Attymass is a village and civil parish in County Mayo, Ireland.

==History==
Evidence of ancient settlement in the area includes a number of ringforts (in the townlands of Carrick and Kilgellia) and several crannóg sites at nearby Ballymore Lough.

The Roman Catholic church in the village was built in 1958 on the site of an earlier 19th-century chapel.

The Fr Patrick Peyton Memorial Centre, which was officially opened in 1998, commemorates the village's association with Fr Patrick Peyton. Peyton, also known as the "Rosary Priest", was the founder of the Family Rosary Crusade and was born in the area in 1909.

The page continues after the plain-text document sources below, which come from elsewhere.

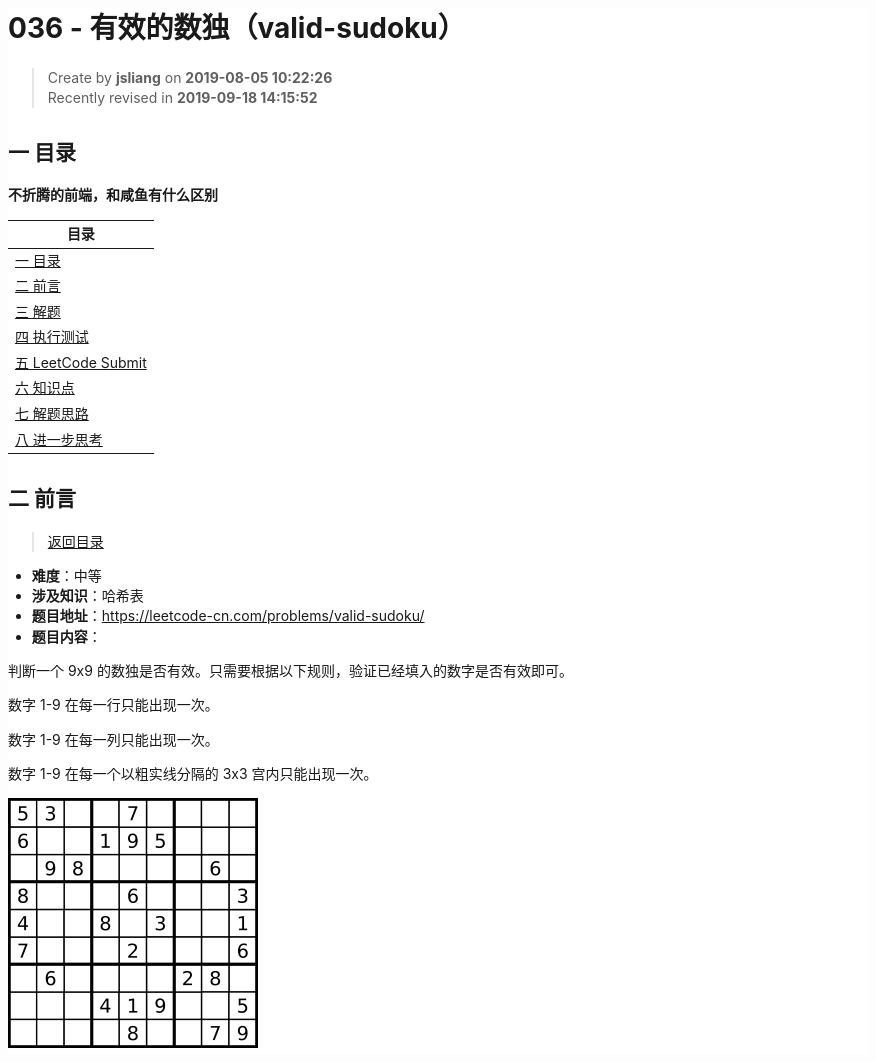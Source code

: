 036 - 有效的数独（valid-sudoku）
===

> Create by **jsliang** on **2019-08-05 10:22:26**  
> Recently revised in **2019-09-18 14:15:52**

## <a name="chapter-one" id="chapter-one">一 目录</a>

**不折腾的前端，和咸鱼有什么区别**

| 目录 |
| --- | 
| [一 目录](#chapter-one) | 
| <a name="catalog-chapter-two" id="catalog-chapter-two"></a>[二 前言](#chapter-two) |
| <a name="catalog-chapter-three" id="catalog-chapter-three"></a>[三 解题](#chapter-three) |
| <a name="catalog-chapter-four" id="catalog-chapter-four"></a>[四 执行测试](#chapter-four) |
| <a name="catalog-chapter-five" id="catalog-chapter-five"></a>[五 LeetCode Submit](#chapter-five) |
| <a name="catalog-chapter-six" id="catalog-chapter-six"></a>[六 知识点](#chapter-six) |
| <a name="catalog-chapter-seven" id="catalog-chapter-seven"></a>[七 解题思路](#chapter-seven) |
| <a name="catalog-chapter-eight" id="catalog-chapter-eight"></a>[八 进一步思考](#chapter-eight) |

## <a name="chapter-two" id="chapter-two">二 前言</a>

> [返回目录](#chapter-one)

* **难度**：中等
* **涉及知识**：哈希表
* **题目地址**：https://leetcode-cn.com/problems/valid-sudoku/
* **题目内容**：

判断一个 9x9 的数独是否有效。只需要根据以下规则，验证已经填入的数字是否有效即可。

数字 1-9 在每一行只能出现一次。

数字 1-9 在每一列只能出现一次。

数字 1-9 在每一个以粗实线分隔的 3x3 宫内只能出现一次。

![图](../../../public-repertory/img/other-algorithm-036-1.png)
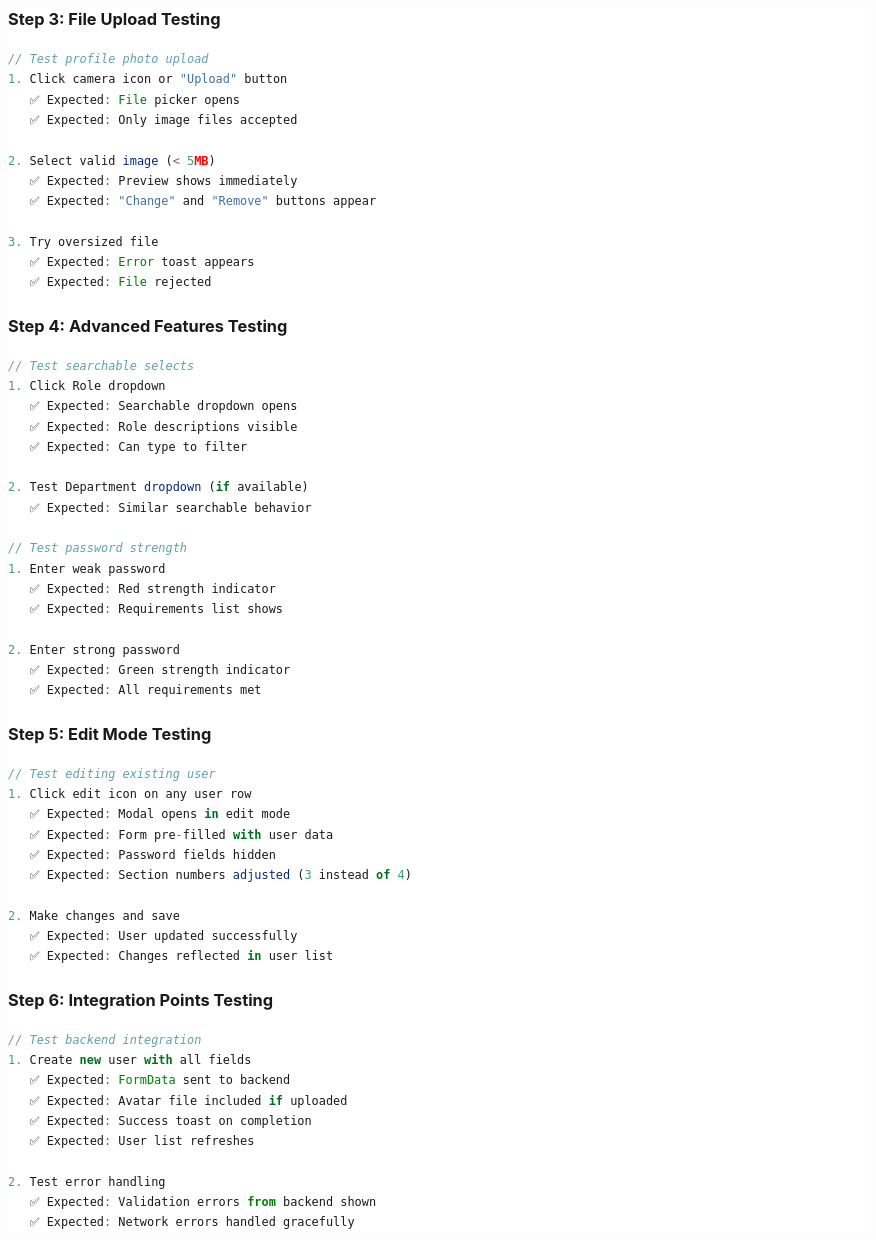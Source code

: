 ### **Step 3: File Upload Testing**
```javascript
// Test profile photo upload
1. Click camera icon or "Upload" button
   ✅ Expected: File picker opens
   ✅ Expected: Only image files accepted

2. Select valid image (< 5MB)
   ✅ Expected: Preview shows immediately
   ✅ Expected: "Change" and "Remove" buttons appear

3. Try oversized file
   ✅ Expected: Error toast appears
   ✅ Expected: File rejected
```

### **Step 4: Advanced Features Testing**
```javascript
// Test searchable selects
1. Click Role dropdown
   ✅ Expected: Searchable dropdown opens
   ✅ Expected: Role descriptions visible
   ✅ Expected: Can type to filter

2. Test Department dropdown (if available)
   ✅ Expected: Similar searchable behavior

// Test password strength
1. Enter weak password
   ✅ Expected: Red strength indicator
   ✅ Expected: Requirements list shows

2. Enter strong password
   ✅ Expected: Green strength indicator
   ✅ Expected: All requirements met
```

### **Step 5: Edit Mode Testing**
```javascript
// Test editing existing user
1. Click edit icon on any user row
   ✅ Expected: Modal opens in edit mode
   ✅ Expected: Form pre-filled with user data
   ✅ Expected: Password fields hidden
   ✅ Expected: Section numbers adjusted (3 instead of 4)

2. Make changes and save
   ✅ Expected: User updated successfully
   ✅ Expected: Changes reflected in user list
```

### **Step 6: Integration Points Testing**
```javascript
// Test backend integration
1. Create new user with all fields
   ✅ Expected: FormData sent to backend
   ✅ Expected: Avatar file included if uploaded
   ✅ Expected: Success toast on completion
   ✅ Expected: User list refreshes

2. Test error handling
   ✅ Expected: Validation errors from backend shown
   ✅ Expected: Network errors handled gracefully
```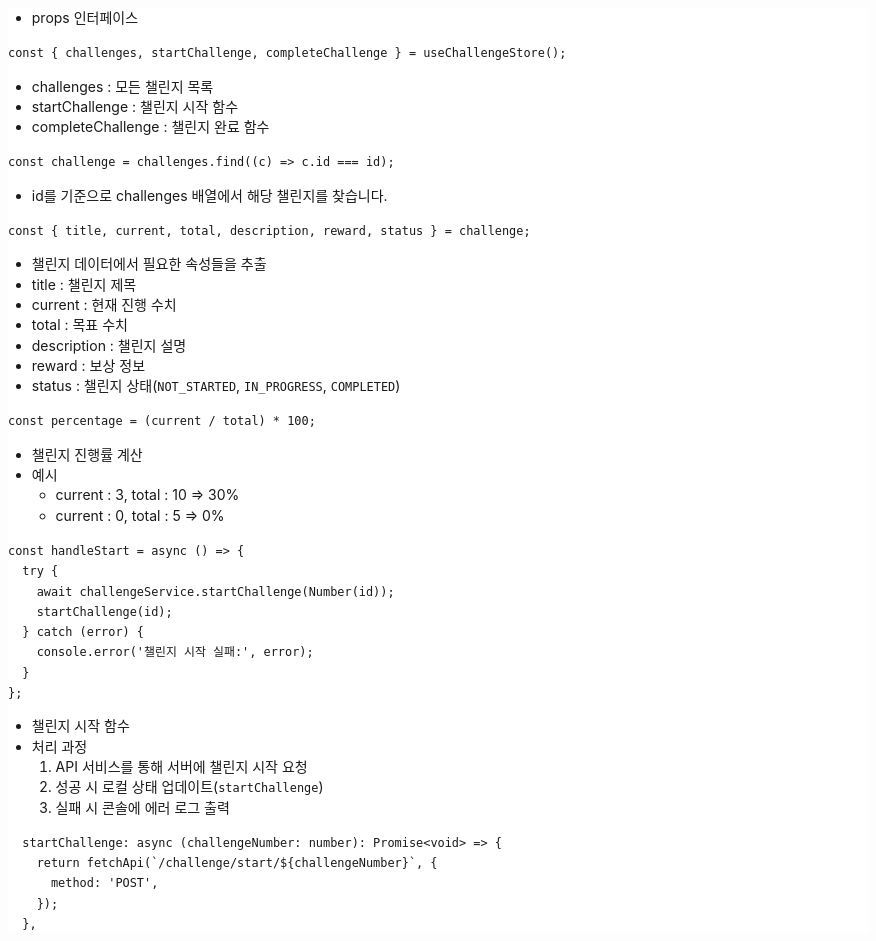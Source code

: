 - props 인터페이스

```tsx
const { challenges, startChallenge, completeChallenge } = useChallengeStore();
```

- challenges : 모든 챌린지 목록
- startChallenge : 챌린지 시작 함수
- completeChallenge : 챌린지 완료 함수

```tsx
const challenge = challenges.find((c) => c.id === id);
```

- id를 기준으로 challenges 배열에서 해당 챌린지를 찾습니다.

```tsx
const { title, current, total, description, reward, status } = challenge;
```

- 챌린지 데이터에서 필요한 속성들을 추출
- title : 챌린지 제목
- current : 현재 진행 수치
- total : 목표 수치
- description : 챌린지 설명
- reward : 보상 정보
- status : 챌린지 상태(`NOT_STARTED`, `IN_PROGRESS`, `COMPLETED`)

```tsx
const percentage = (current / total) * 100;
```

- 챌린지 진행률 계산
- 예시
  - current : 3, total : 10 ⇒ 30%
  - current : 0, total : 5 ⇒ 0%

```tsx
const handleStart = async () => {
  try {
    await challengeService.startChallenge(Number(id));
    startChallenge(id);
  } catch (error) {
    console.error('챌린지 시작 실패:', error);
  }
};
```

- 챌린지 시작 함수
- 처리 과정
  1. API 서비스를 통해 서버에 챌린지 시작 요청
  2. 성공 시 로컬 상태 업데이트(`startChallenge`)
  3. 실패 시 콘솔에 에러 로그 출력

```tsx
  startChallenge: async (challengeNumber: number): Promise<void> => {
    return fetchApi(`/challenge/start/${challengeNumber}`, {
      method: 'POST',
    });
  },
```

The Irish Hunger Memorial in New York City features a stone cottage that originally belonged to the Slack family of Carradoogan in Attymas, before eventually being deserted in the 1960s.

==Sport==
Moy Villa Football Club, established in 1992, is based in Kilgellia, Attymass and plays in the Mayo League. In September 2012, Moy Villa achieved promotion to Premier A of the Mayo League. In late 2013, Moy Villa reached the Elvery's Sports Super League for the first time in the club's history. In 2006, the club built an Astro turf facility with floodlights, with funding being sourced locally and via the Sports Capital Development Fund.